* Task description:
Print exactly the lines below between the line holding "Skills that are described" and the line holding "General skills only", inclusive, and nothing more.

Start of Block

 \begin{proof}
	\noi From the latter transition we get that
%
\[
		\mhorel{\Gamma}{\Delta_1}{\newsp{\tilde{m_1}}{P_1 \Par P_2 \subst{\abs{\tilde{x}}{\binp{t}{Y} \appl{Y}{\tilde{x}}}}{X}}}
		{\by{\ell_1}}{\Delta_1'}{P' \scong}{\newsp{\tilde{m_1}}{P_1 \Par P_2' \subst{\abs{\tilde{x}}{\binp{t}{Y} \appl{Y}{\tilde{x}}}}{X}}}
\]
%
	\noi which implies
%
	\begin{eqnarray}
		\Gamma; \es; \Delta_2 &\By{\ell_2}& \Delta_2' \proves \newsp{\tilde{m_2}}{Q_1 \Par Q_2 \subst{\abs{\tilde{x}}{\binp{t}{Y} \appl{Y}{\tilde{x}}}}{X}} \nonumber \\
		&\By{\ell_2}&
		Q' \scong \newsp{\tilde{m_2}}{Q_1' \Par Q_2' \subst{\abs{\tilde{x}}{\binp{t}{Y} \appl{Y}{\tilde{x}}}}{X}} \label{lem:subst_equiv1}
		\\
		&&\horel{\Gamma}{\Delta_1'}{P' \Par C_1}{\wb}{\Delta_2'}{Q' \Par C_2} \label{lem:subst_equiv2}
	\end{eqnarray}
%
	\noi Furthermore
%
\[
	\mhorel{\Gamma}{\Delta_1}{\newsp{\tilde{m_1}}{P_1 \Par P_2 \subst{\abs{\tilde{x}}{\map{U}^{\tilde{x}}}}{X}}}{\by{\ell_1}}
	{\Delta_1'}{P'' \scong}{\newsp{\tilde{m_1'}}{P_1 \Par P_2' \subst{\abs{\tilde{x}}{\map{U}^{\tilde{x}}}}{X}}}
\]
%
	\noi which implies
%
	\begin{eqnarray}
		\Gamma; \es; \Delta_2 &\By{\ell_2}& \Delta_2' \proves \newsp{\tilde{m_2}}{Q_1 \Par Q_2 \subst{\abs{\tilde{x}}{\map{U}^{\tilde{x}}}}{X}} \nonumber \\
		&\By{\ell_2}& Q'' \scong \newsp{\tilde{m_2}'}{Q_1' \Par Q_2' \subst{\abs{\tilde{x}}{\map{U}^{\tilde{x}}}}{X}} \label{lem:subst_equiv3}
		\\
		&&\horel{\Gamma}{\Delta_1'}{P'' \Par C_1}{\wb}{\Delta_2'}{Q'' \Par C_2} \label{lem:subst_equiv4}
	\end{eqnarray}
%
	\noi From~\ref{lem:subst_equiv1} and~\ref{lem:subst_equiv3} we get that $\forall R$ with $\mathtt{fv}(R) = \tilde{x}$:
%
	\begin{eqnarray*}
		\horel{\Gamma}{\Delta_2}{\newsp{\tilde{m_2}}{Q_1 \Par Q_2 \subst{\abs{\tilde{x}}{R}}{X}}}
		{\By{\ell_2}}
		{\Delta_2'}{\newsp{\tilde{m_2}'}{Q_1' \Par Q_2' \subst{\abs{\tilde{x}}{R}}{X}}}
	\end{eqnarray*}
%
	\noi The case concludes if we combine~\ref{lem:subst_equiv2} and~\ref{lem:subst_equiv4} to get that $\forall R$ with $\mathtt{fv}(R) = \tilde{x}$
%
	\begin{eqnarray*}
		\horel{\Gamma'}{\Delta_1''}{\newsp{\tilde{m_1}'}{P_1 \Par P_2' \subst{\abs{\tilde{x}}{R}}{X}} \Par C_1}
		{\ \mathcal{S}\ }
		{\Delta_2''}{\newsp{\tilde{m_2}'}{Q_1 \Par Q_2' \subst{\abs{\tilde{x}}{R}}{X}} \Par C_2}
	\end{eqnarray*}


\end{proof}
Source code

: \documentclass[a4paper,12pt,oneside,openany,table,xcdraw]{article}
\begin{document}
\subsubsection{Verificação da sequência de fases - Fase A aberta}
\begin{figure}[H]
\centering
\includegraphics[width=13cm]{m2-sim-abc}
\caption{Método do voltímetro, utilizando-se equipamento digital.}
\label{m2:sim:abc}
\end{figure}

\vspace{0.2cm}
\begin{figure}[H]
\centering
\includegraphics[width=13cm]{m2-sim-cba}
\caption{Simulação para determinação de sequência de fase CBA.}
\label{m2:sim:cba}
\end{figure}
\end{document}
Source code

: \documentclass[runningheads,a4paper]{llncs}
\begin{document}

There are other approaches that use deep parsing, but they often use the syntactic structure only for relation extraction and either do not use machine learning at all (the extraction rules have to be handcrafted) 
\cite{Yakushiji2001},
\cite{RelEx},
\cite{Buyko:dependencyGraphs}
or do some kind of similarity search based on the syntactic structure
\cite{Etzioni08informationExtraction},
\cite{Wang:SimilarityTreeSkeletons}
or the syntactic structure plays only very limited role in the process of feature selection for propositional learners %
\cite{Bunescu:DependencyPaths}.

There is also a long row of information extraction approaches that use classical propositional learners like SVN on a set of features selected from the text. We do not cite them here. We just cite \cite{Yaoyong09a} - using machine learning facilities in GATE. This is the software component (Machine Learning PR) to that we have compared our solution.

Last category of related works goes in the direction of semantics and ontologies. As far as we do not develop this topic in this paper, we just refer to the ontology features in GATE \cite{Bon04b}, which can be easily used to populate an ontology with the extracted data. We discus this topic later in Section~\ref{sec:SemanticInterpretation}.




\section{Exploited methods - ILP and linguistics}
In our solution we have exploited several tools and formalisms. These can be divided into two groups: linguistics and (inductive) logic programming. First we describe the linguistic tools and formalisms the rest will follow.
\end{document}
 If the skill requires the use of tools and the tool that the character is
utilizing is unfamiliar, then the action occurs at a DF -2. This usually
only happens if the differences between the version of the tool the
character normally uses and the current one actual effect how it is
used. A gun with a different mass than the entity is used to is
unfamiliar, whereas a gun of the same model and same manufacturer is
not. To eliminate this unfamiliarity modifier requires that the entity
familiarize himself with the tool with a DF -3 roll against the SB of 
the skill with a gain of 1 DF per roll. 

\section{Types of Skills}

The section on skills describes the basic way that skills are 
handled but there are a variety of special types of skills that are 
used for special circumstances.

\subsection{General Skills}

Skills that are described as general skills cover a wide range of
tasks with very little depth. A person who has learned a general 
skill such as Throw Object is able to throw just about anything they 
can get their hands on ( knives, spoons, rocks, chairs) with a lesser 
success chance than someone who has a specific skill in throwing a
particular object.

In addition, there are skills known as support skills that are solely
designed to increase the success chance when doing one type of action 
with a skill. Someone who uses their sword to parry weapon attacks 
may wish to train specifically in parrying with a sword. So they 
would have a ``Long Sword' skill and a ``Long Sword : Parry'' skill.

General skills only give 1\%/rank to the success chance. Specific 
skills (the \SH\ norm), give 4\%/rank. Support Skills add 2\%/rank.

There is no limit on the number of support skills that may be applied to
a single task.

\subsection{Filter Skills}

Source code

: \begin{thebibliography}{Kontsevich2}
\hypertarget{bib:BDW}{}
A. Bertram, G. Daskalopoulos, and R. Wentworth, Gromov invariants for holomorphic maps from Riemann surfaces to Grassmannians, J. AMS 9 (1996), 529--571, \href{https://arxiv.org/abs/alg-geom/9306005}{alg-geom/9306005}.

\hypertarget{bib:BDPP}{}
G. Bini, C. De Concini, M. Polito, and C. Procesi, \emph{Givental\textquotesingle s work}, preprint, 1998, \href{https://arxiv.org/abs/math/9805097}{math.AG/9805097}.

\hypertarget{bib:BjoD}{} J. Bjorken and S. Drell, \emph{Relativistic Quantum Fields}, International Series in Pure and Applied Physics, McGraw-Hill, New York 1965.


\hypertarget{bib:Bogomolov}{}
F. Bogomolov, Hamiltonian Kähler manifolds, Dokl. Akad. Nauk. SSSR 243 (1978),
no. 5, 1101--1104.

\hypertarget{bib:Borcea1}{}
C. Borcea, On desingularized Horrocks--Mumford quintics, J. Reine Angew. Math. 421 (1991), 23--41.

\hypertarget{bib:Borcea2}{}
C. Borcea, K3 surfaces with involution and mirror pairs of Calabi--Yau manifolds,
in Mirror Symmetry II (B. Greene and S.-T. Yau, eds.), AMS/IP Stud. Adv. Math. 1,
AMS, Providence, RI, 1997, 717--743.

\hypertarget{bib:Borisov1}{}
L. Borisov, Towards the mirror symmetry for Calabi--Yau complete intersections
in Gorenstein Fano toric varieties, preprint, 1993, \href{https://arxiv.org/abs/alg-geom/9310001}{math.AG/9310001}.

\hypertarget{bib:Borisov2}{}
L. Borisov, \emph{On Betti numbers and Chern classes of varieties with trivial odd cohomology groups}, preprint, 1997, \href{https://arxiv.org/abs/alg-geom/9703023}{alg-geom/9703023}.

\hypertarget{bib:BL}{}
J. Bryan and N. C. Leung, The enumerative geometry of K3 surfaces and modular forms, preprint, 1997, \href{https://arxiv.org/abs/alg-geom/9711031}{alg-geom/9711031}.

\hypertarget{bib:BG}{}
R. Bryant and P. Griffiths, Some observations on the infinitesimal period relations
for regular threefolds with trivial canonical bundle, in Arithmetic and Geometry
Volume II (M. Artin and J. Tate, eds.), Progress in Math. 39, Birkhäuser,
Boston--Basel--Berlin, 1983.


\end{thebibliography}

End of Block

* Result of the task:
Skills that are described as general skills cover a wide range of
tasks with very little depth. A person who has learned a general 
skill such as Throw Object is able to throw just about anything they 
can get their hands on ( knives, spoons, rocks, chairs) with a lesser 
success chance than someone who has a specific skill in throwing a
particular object.

In addition, there are skills known as support skills that are solely
designed to increase the success chance when doing one type of action 
with a skill. Someone who uses their sword to parry weapon attacks 
may wish to train specifically in parrying with a sword. So they 
would have a ``Long Sword' skill and a ``Long Sword : Parry'' skill.

General skills only give 1\%/rank to the success chance. Specific 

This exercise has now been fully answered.